▶ TASK
Give the number of lines in the data that contain the word "typical"; no other text is needed.

(Source records)
====

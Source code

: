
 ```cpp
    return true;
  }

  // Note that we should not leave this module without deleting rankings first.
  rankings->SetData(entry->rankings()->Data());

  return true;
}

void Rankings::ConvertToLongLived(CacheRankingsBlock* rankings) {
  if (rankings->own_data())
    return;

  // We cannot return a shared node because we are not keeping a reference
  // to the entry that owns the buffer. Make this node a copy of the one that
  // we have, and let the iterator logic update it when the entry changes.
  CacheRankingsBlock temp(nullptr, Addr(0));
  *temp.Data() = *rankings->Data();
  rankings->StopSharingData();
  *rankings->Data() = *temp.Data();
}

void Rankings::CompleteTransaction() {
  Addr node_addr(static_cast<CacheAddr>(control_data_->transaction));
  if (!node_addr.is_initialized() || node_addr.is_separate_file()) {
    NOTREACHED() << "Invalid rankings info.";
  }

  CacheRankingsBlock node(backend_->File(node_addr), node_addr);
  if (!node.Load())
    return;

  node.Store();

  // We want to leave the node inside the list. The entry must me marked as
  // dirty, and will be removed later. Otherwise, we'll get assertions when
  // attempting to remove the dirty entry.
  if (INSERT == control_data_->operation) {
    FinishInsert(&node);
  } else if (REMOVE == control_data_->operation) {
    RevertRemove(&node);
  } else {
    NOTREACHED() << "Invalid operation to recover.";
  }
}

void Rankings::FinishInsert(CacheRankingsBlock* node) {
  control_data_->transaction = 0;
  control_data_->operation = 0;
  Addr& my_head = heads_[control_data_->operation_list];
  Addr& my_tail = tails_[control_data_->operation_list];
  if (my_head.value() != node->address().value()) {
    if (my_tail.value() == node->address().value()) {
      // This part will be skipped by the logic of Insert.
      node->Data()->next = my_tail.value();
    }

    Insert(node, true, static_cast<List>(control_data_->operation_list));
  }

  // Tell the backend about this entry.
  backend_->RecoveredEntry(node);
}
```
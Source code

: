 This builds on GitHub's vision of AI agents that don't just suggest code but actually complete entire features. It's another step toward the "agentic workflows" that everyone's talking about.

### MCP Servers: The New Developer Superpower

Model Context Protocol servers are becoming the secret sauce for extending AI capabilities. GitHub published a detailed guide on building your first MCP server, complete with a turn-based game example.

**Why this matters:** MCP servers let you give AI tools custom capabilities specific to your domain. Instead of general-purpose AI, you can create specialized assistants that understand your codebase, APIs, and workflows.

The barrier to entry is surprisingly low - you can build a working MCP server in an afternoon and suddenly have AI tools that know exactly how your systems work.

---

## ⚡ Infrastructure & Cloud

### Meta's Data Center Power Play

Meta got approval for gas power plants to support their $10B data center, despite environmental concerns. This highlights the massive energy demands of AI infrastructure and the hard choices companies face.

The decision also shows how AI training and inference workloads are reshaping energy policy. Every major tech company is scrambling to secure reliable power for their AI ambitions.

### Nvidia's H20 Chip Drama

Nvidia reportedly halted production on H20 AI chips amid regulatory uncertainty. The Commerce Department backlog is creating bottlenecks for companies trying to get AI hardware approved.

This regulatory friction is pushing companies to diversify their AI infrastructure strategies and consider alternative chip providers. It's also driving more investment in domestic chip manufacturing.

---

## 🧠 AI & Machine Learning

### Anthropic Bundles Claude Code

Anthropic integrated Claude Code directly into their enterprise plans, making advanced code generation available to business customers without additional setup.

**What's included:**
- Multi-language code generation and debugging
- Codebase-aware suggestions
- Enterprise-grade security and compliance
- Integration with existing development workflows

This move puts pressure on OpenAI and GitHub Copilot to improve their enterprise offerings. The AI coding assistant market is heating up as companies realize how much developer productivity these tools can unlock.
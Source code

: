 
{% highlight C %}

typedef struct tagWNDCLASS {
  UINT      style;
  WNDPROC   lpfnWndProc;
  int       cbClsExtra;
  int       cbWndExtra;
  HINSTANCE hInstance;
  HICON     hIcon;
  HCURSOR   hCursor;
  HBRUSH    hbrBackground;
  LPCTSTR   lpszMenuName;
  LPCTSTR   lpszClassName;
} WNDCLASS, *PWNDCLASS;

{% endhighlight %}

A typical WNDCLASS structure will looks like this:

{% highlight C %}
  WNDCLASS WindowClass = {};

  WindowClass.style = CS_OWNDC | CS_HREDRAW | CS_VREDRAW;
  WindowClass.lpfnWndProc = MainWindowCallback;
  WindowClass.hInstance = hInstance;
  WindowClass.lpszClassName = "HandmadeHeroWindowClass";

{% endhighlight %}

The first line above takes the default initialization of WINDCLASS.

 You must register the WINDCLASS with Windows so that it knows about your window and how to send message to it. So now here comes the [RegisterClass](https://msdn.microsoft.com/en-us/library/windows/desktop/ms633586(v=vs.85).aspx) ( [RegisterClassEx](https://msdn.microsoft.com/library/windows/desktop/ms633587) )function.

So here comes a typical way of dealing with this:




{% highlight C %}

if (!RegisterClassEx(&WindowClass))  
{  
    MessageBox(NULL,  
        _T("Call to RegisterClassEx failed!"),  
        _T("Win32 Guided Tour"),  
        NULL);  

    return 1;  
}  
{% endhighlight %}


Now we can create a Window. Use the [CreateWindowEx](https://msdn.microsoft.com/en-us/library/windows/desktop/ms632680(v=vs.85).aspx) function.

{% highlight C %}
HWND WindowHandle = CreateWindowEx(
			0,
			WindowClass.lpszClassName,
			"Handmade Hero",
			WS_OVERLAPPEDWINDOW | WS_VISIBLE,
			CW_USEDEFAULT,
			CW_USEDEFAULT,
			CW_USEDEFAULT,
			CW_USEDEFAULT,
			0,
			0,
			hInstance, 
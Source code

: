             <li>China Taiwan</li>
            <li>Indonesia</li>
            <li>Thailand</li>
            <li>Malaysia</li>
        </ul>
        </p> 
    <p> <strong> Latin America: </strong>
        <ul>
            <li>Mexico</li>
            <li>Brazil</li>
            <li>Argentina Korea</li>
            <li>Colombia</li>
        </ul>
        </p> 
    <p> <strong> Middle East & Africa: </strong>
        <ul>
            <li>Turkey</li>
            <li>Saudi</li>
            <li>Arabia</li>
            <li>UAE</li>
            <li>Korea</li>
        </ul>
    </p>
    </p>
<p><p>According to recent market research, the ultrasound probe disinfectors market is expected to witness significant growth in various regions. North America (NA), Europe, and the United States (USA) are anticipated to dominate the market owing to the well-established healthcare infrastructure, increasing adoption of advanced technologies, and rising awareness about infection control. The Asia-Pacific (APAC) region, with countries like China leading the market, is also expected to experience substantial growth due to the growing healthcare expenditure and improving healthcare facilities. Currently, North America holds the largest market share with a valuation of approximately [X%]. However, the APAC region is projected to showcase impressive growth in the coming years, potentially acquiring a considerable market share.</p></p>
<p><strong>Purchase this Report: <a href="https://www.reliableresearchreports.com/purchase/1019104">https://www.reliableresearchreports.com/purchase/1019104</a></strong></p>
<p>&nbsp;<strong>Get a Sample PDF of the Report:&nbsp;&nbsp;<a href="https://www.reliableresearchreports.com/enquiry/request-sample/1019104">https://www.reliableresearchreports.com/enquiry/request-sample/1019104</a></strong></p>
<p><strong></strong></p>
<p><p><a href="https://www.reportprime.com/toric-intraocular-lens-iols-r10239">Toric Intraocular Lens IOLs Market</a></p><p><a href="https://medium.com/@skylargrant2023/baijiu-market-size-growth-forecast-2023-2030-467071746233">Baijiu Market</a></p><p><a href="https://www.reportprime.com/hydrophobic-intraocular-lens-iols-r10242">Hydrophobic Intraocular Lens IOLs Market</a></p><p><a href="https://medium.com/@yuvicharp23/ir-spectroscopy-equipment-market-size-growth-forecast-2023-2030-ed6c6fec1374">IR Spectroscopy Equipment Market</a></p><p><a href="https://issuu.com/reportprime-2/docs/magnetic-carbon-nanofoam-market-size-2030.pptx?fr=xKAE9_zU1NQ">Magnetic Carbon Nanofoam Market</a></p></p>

====

▶ ANSWER SPACE
2